Apaixonada pelo jornalismo. Defensora dos direitos humanos. Duas características numa só mulher: Zevónia Vieira, 40 anos, jornalista timorense. Firme nos seus ideais, vai contra tudo e contra todos, quando se trata de defender as vítimas de abuso e violação ou combater as desigualdades na sociedade timorense.
A paixão pelo jornalismo vem de longa data. Em criança, gostava de imitar os apresentadores de televisão: imaginava-se a focar a câmara ou brincava com qualquer objeto que servisse de microfone. Quando estudava no ensino básico, em Lospalos, Zevónia gostava de ler e escrever para o jornal de parede ou histórias, um hábito que, acredita, contribuiu para o desenvolvimento da sua criatividade e visão crítica do mundo.
A esta paixão junta-se a preocupação com os direitos humanos, valor que aprendeu na família. A mesma família que lhe reconheceu o direito à propriedade, apesar de ser mulher, algo difícil numa sociedade patriarcal. “Normalmente, em Lospalos, as mulheres perdem o direito aos terrenos da família ao casarem, mas os meus pais dividiram-nos de forma igual para todos”.
Os pais desligaram-se também da cultura do “maun boot”, que obriga os jovens a seguir os irmãos mais velhos, e deram às filhas o mesmo espaço de discussão e partilha de ideias. “Tive a sorte de não ser discriminada pela família e de não sofrer qualquer preconceito cultural.

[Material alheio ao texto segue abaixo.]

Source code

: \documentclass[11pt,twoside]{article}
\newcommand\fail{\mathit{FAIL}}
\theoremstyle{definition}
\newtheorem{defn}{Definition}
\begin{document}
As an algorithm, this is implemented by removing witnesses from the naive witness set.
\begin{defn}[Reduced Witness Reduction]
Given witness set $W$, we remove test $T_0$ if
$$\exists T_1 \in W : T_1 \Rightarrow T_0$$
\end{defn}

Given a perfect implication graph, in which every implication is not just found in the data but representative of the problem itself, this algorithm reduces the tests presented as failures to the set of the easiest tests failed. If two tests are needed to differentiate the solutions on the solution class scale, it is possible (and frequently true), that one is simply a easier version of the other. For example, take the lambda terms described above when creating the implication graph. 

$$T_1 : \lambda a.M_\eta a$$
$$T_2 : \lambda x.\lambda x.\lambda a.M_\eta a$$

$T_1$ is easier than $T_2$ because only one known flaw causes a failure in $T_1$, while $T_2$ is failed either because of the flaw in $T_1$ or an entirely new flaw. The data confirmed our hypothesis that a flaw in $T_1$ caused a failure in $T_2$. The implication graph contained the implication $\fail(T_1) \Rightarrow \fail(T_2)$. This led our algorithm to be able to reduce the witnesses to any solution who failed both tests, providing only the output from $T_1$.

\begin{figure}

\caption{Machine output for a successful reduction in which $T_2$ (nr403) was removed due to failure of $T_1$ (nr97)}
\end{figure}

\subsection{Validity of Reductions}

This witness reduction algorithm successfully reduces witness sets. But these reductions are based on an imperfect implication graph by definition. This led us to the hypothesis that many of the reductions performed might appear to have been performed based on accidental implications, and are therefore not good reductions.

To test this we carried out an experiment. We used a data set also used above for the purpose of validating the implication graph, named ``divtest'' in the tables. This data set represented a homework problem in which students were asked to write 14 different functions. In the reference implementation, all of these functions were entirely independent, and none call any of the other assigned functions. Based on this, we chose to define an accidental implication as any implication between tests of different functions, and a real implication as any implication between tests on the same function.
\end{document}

Isto foi um hábito que me ajudou muito a crescer e a ajudar outras mulheres,” conta.
Essa “sorte” não a deixou, contudo, insensível às injustiças. Indigna-se com a atual discriminação gerada pela cultura e violência contra as mulheres timorenses, apontando o dedo ao barlaque, o dote que a família do noivo tem de dar à da noiva, por considerar que causa violência. Indigna-se com a injustiça social e má governação. E indignou-se com as atrocidades cometidas, durante a ocupação indonésia, entre 1975 e 1999.
Para Zevónia, o jornalismo não serve apenas para transmitir informações. Permite transformar a sociedade. É um meio de defesa dos direitos humanos. E argumenta: “Quando uma pessoa viola os direitos dos outros, quando a boa governação não acontece, quando há guerras e conflitos, o jornalista tem de divulgar informações que contribuam para acabar com estes problemas”.

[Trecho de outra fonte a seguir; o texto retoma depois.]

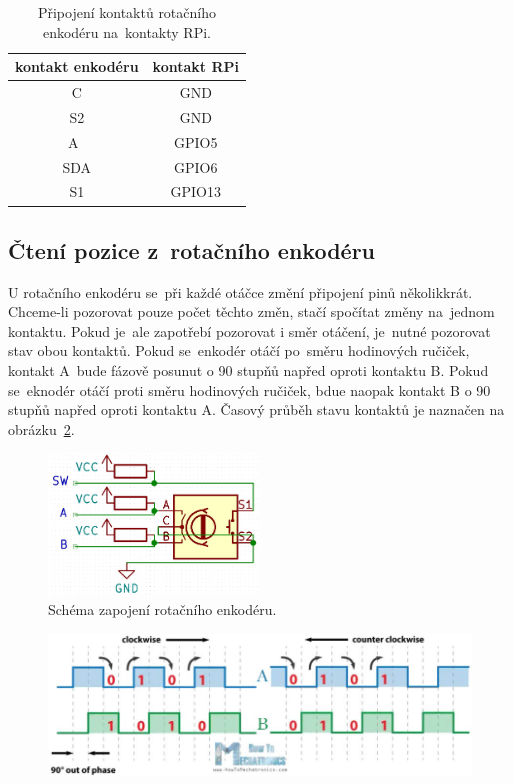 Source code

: \begin{table}[htb]
  \centering
  \begin{tabular}{c|c}
    kontakt enkodéru & kontakt RPi \\
    \hline
    C                & GND         \\
    S2               & GND         \\
    A~               & GPIO5       \\
    SDA              & GPIO6       \\
    S1               & GPIO13      \\
  \end{tabular}
  \caption{\label{tab:enc_conn} Připojení kontaktů rotačního enkodéru na~kontakty RPi.}
\end{table}


\subsection{Čtení pozice z~rotačního enkodéru}
U rotačního enkodéru se~při každé otáčce změní připojení pinů několikkrát. Chceme-li pozorovat pouze počet těchto změn, stačí spočítat změny na~jednom kontaktu. Pokud je~ale zapotřebí pozorovat i směr otáčení, je~nutné pozorovat stav obou kontaktů. Pokud se~enkodér otáčí po~směru hodinových ručiček, kontakt A~bude fázově posunut o 90 stupňů napřed oproti kontaktu B. Pokud se~eknodér otáčí proti směru hodinových ručiček, bdue naopak kontakt B o 90 stupňů napřed oproti kontaktu A. Časový průběh stavu kontaktů je naznačen na obrázku~\ref{fig:encoder_data}.
\begin{figure}[htb]
  \centering
  \includegraphics[width=0.5\textwidth]{img/encoder-pinout.jpg}
  \caption{\label{fig:encoder-pinout} Schéma zapojení rotačního enkodéru.}
\end{figure}
\begin{figure}[htb]
  \centering
  \includegraphics[width=1\textwidth]{img/encoder_data.jpg}
  \caption{\label{fig:encoder_data} }
\end{figure}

No entanto, a paixão pelo jornalismo, como tudo que é importante na vida, tem um preço. Não é fácil, para esta mãe solteira, conciliar trabalho e família. Depois de um longo dia de trabalho, tenta passar algum tempo com o filho. Quando a criança vai para a cama, Zevónia volta às suas tarefas e dedica-se à escrita. A mãe, a mulher e a profissional olham para este desafio como uma oportunidade de crescimento e tentam-no encarar de forma positiva. As refeições que tem com a família e o filho servem para o debate e o diálogo.

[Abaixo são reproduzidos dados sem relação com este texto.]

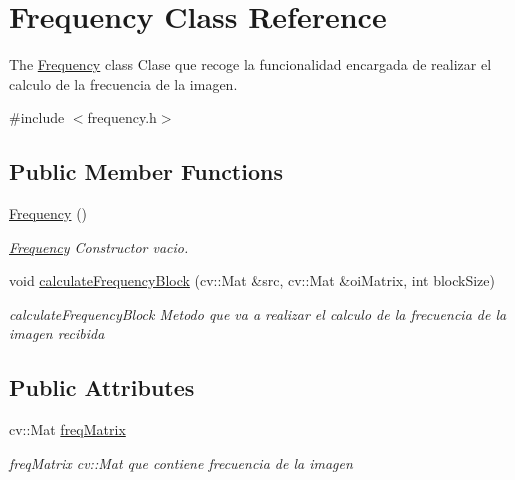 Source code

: \hypertarget{class_frequency}{\section{Frequency Class Reference}
\label{class_frequency}
}


The \hyperlink{class_frequency}{Frequency} class Clase que recoge la funcionalidad encargada de realizar el calculo de la frecuencia de la imagen.  




{\ttfamily \#include $<$frequency.\+h$>$}

\subsection*{Public Member Functions}
\begin{DoxyCompactItemize}
\item 
\hypertarget{class_frequency_a640e818df1d6e68f508dc21d305a7d22}{\hyperlink{class_frequency_a640e818df1d6e68f508dc21d305a7d22}{Frequency} ()}\label{class_frequency_a640e818df1d6e68f508dc21d305a7d22}

\begin{DoxyCompactList}\small\item\em \hyperlink{class_frequency}{Frequency} Constructor vacio. \end{DoxyCompactList}\item 
void \hyperlink{class_frequency_a073d778d1e37d4d83a9f52c1ba296b05}{calculate\+Frequency\+Block} (cv\+::\+Mat \&src, cv\+::\+Mat \&oi\+Matrix, int block\+Size)
\begin{DoxyCompactList}\small\item\em calculate\+Frequency\+Block Metodo que va a realizar el calculo de la frecuencia de la imagen recibida \end{DoxyCompactList}\end{DoxyCompactItemize}
\subsection*{Public Attributes}
\begin{DoxyCompactItemize}
\item 
\hypertarget{class_frequency_aa6fb6a46b73f44c471ee929d10f7d8d4}{cv\+::\+Mat \hyperlink{class_frequency_aa6fb6a46b73f44c471ee929d10f7d8d4}{freq\+Matrix}}\label{class_frequency_aa6fb6a46b73f44c471ee929d10f7d8d4}

\begin{DoxyCompactList}\small\item\em freq\+Matrix cv\+::\+Mat que contiene frecuencia de la imagen \end{DoxyCompactList}\end{DoxyCompactItemize}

Zevónia é uma mulher do mundo e isso sente-se na forma como se relaciona com as pessoas . Descontraída e sem complexos, trata os outros de igual para igual. As experiências internacionais começaram com o ensino secundário, que terminou na Indonésia, em 2001. A jovem regressou então a Timor-Leste e começou a trabalhar como jornalista voluntária na House Production de Sahe Media Popular, em Díli.
Continuou os estudos na Universidade de Díli (UNDIL), mas não conseguiu terminar por causa dos problemas da saída de professores desta instituição de ensino superior. Foi então que concorreu ao prémio Sérgio Vieira de Melo, sendo a única selecionada, e recebeu a bolsa de jornalismo de Reham al-Farra Memorial Journalism para estudar na Organização das Nações Unidas (ONU). Foi assim que começou a aventura nos Estados Unidos da América (EUA), onde viveu durante seis meses, de junho a novembro de 2007.
Estudou e acabou por fazer o estágio na sede da ONU, na secção da rádio. Ajudou na cobertura sobre a participação do Estado de Timor-Leste na Assembleia-Geral das Nações Unidas, trabalhando reportagens para a Rádio UN, depois emitidas na Rádio e Televisão de Timor-Leste.
Para Zevónia, foi uma experiência “extraordinária”: “Aprendi com os jornalistas mais experientes do que eu. Vivi numa cultura diferente, trabalhei num ambiente diferente”. Adaptou-se à realidade através da “comunicação”, pedindo sempre que necessário ajuda. Uma humildade ao mesmo nível da curiosidade que fizeram com que conseguisse ultrapassar todas as dificuldades.
A experiência nos EUA aguçaria ainda o espírito jornalístico: “Mostrou-me que podia ser independente, autoconfiante e aumentou o meu pensamento crítico. E assim ganhei coragem para fazer um jornalismo sobre assuntos sensíveis, como os direitos das mulheres e crianças ou o respeito pelos direitos LGBT”.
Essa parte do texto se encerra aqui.